I walked by my mom showering one day after she started chemo treatment, about two months before she died. I kept quiet as she sat in her plastic chair, her left hand holding the showerhead over her barren scalp, her right hand on her thigh. I saw the dark pink scar sliced across her back from her mastectomy. It had been part of her for as long as I could remember, peeking out from bathing suits and bras. Her body bulged then drew inward in unnatural places, the drugs and the disease pummeling her from all angles. Her eyes stared ahead, blank but intent. She was somewhere else—probably somewhere better, where the Kool-Aid red chemo poison didn’t float under her surface, in a place where her plushy, overfilled legs didn’t hurt when she moved. I watched the water fall easily off her misshapen body.

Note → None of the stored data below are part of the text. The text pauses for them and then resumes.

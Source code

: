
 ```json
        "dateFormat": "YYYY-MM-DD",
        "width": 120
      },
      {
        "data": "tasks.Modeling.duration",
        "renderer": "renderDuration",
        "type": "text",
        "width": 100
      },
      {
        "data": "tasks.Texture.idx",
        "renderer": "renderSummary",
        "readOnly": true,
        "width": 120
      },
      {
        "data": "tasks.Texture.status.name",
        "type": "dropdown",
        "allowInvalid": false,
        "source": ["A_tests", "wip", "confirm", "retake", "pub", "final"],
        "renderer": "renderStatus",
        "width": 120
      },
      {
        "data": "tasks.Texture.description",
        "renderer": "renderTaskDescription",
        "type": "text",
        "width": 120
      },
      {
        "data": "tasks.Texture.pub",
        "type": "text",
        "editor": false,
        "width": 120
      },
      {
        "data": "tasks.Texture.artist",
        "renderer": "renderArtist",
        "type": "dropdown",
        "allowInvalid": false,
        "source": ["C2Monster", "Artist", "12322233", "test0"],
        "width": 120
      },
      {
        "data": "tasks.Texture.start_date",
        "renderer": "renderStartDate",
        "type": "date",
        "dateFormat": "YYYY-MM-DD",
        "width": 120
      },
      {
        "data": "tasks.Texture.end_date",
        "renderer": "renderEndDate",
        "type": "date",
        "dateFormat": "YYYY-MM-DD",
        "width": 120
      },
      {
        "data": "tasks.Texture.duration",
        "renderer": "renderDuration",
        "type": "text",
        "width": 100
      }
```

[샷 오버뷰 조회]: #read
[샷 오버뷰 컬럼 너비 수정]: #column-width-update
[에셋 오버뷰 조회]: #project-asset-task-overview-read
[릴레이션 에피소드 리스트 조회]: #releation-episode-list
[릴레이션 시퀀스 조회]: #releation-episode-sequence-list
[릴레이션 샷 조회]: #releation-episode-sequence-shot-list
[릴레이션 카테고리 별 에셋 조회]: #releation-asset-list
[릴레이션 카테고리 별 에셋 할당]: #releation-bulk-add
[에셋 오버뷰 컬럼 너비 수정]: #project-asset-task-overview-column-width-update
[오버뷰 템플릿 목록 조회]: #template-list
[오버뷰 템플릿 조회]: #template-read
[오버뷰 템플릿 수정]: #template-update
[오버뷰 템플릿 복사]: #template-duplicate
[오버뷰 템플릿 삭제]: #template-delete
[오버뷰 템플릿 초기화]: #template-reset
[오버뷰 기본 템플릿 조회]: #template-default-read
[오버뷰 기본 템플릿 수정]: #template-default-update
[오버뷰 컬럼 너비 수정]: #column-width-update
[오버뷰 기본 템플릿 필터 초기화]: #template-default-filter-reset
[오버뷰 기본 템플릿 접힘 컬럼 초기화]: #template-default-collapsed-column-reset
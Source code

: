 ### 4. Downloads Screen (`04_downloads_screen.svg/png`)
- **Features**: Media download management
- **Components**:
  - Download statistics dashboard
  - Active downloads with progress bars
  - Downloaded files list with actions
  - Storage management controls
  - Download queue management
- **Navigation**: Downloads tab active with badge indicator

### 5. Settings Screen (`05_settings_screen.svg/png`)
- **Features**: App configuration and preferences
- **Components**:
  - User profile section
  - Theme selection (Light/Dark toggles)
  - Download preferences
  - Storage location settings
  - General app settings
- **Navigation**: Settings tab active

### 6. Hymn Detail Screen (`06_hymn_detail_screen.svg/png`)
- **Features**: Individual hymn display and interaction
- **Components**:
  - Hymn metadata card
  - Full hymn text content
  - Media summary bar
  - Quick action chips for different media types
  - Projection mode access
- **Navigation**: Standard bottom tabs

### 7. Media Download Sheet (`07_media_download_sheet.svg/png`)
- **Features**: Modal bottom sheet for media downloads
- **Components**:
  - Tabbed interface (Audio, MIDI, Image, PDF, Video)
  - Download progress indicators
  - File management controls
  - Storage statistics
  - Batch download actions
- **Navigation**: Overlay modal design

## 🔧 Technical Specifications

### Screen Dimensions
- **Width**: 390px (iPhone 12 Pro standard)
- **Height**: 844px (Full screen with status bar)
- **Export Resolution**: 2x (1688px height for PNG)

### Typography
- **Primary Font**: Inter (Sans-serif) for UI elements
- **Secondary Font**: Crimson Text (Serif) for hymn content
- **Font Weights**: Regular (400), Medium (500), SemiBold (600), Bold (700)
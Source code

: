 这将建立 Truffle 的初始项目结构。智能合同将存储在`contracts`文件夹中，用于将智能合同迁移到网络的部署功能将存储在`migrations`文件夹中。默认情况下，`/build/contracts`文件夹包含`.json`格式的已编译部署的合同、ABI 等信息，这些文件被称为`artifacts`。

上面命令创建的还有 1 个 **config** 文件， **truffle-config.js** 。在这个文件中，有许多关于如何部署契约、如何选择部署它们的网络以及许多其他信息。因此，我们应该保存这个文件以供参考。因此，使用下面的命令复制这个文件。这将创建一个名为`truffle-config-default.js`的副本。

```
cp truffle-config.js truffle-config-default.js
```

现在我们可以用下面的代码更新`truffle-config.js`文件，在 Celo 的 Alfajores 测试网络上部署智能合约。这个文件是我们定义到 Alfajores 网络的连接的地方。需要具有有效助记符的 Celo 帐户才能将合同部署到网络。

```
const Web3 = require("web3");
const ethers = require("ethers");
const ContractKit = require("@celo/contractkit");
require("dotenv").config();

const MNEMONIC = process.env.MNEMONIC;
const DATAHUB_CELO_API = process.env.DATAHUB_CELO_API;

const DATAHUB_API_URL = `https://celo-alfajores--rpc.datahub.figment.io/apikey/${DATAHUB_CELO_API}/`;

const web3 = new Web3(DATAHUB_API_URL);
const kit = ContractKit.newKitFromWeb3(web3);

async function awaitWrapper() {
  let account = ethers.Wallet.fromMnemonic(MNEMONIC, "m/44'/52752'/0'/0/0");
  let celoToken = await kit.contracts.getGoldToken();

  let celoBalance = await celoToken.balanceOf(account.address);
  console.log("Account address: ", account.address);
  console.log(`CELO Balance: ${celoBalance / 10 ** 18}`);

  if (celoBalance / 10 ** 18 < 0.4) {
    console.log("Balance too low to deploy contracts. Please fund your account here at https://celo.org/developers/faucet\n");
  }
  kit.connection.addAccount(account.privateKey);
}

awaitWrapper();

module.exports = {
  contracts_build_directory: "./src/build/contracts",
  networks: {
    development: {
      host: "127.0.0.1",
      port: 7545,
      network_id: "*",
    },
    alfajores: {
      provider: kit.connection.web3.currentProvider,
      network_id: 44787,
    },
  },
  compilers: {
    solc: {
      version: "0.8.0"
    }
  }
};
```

MGutierrez_LymphWe went to the hospital a few weeks later when the fluids became a real problem. Her hard-to-maneuver legs failed her on a midnight trip to the bathroom. She hit her mouth on the floor, okay except for a couple bruises and a scab that formed on her upper lip.

At the doctor’s office to address the problem of the swollen legs, my mother laid in a hospital bed. She wore her street clothes, comfortable navy blue sweatpants with a matching zip-up jacket and her black geriatric Velcro sandals—the only shoes her swollen feet would fit into. She asked if there were any other drugs she could take to reduce the swelling.

“You’re already taking the drug we would administer in this situation,” her doctor said, all clown make-up and heels, as she pushed on my mother’s soft, cushy legs to get a feel for how much liquid there was. The doctor looked like a life-sized doll with her baby blue eye shadow and fuchsia cheeks, but I knew my mother loved her. She had given my mother extra days.

“I still want to be here, though,” my mother said, beginning to cry. “Mentally, I’m still all here.” It was as though all she had to do was convince her doctor and then she wouldn’t have to die just yet.

“I’m sorry,” the doctor said. “You can keep taking the diuretics but a higher dosage won’t change anything.”

This is it, she was telling my mom. There’s nothing left to do.

My mom knew it was true. Her liver was failing, and the rest of her body would soon follow. I could feel her making the realization.

I could tell mostly from the way she was crying differently than she ever had—with her whole heart, from the inside of her bones, like she might never get to cry again.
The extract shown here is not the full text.